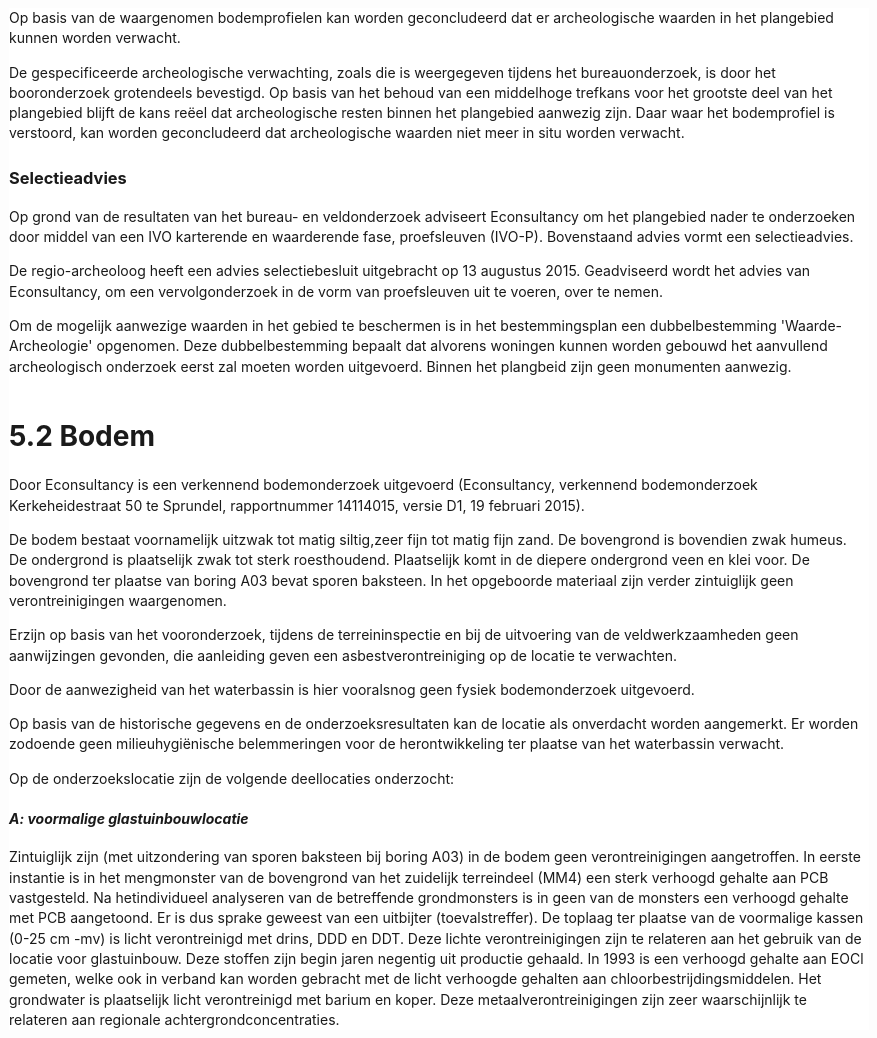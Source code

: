 Op basis van de waargenomen bodemprofielen kan worden geconcludeerd dat er archeologische waarden in het plangebied kunnen worden verwacht.

De gespecificeerde archeologische verwachting, zoals die is weergegeven tijdens het bureauonderzoek, is door het booronderzoek grotendeels bevestigd. Op basis van het behoud van een middelhoge trefkans voor het grootste deel van het plangebied blijft de kans reëel dat archeologische resten binnen het plangebied aanwezig zijn. Daar waar het bodemprofiel is verstoord, kan worden geconcludeerd dat archeologische waarden niet meer in situ worden verwacht.

### Selectieadvies

Op grond van de resultaten van het bureau- en veldonderzoek adviseert Econsultancy om het plangebied nader te onderzoeken door middel van een IVO karterende en waarderende fase, proefsleuven (IVO-P). Bovenstaand advies vormt een selectieadvies.

De regio-archeoloog heeft een advies selectiebesluit uitgebracht op 13 augustus 2015. Geadviseerd wordt het advies van Econsultancy, om een vervolgonderzoek in de vorm van proefsleuven uit te voeren, over te nemen.

Om de mogelijk aanwezige waarden in het gebied te beschermen is in het bestemmingsplan een dubbelbestemming 'Waarde-Archeologie' opgenomen. Deze dubbelbestemming bepaalt dat alvorens woningen kunnen worden gebouwd het aanvullend archeologisch onderzoek eerst zal moeten worden uitgevoerd. Binnen het plangbeid zijn geen monumenten aanwezig.

# **5.2 Bodem**

Door Econsultancy is een verkennend bodemonderzoek uitgevoerd (Econsultancy, verkennend bodemonderzoek Kerkeheidestraat 50 te Sprundel, rapportnummer 14114015, versie D1, 19 februari 2015).

De bodem bestaat voornamelijk uitzwak tot matig siltig,zeer fijn tot matig fijn zand. De bovengrond is bovendien zwak humeus. De ondergrond is plaatselijk zwak tot sterk roesthoudend. Plaatselijk komt in de diepere ondergrond veen en klei voor. De bovengrond ter plaatse van boring A03 bevat sporen baksteen. In het opgeboorde materiaal zijn verder zintuiglijk geen verontreinigingen waargenomen.

Erzijn op basis van het vooronderzoek, tijdens de terreininspectie en bij de uitvoering van de veldwerkzaamheden geen aanwijzingen gevonden, die aanleiding geven een asbestverontreiniging op de locatie te verwachten.

Door de aanwezigheid van het waterbassin is hier vooralsnog geen fysiek bodemonderzoek uitgevoerd.

Op basis van de historische gegevens en de onderzoeksresultaten kan de locatie als onverdacht worden aangemerkt. Er worden zodoende geen milieuhygiënische belemmeringen voor de herontwikkeling ter plaatse van het waterbassin verwacht.

Op de onderzoekslocatie zijn de volgende deellocaties onderzocht:

#### *A: voormalige glastuinbouwlocatie*

Zintuiglijk zijn (met uitzondering van sporen baksteen bij boring A03) in de bodem geen verontreinigingen aangetroffen. In eerste instantie is in het mengmonster van de bovengrond van het zuidelijk terreindeel (MM4) een sterk verhoogd gehalte aan PCB vastgesteld. Na hetindividueel analyseren van de betreffende grondmonsters is in geen van de monsters een verhoogd gehalte met PCB aangetoond. Er is dus sprake geweest van een uitbijter (toevalstreffer). De toplaag ter plaatse van de voormalige kassen (0-25 cm -mv) is licht verontreinigd met drins, DDD en DDT. Deze lichte verontreinigingen zijn te relateren aan het gebruik van de locatie voor glastuinbouw. Deze stoffen zijn begin jaren negentig uit productie gehaald. In 1993 is een verhoogd gehalte aan EOCl gemeten, welke ook in verband kan worden gebracht met de licht verhoogde gehalten aan chloorbestrijdingsmiddelen. Het grondwater is plaatselijk licht verontreinigd met barium en koper. Deze metaalverontreinigingen zijn zeer waarschijnlijk te relateren aan regionale achtergrondconcentraties.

PROBLEM = Please print the lines exactly, from the top of the material through the line with "kunnen worden verwacht.", and omit the pictures.

RESPONSE TO THE TASK =
Source code

: Op basis van de waargenomen bodemprofielen kan worden geconcludeerd dat er archeologische waarden in het plangebied kunnen worden verwacht.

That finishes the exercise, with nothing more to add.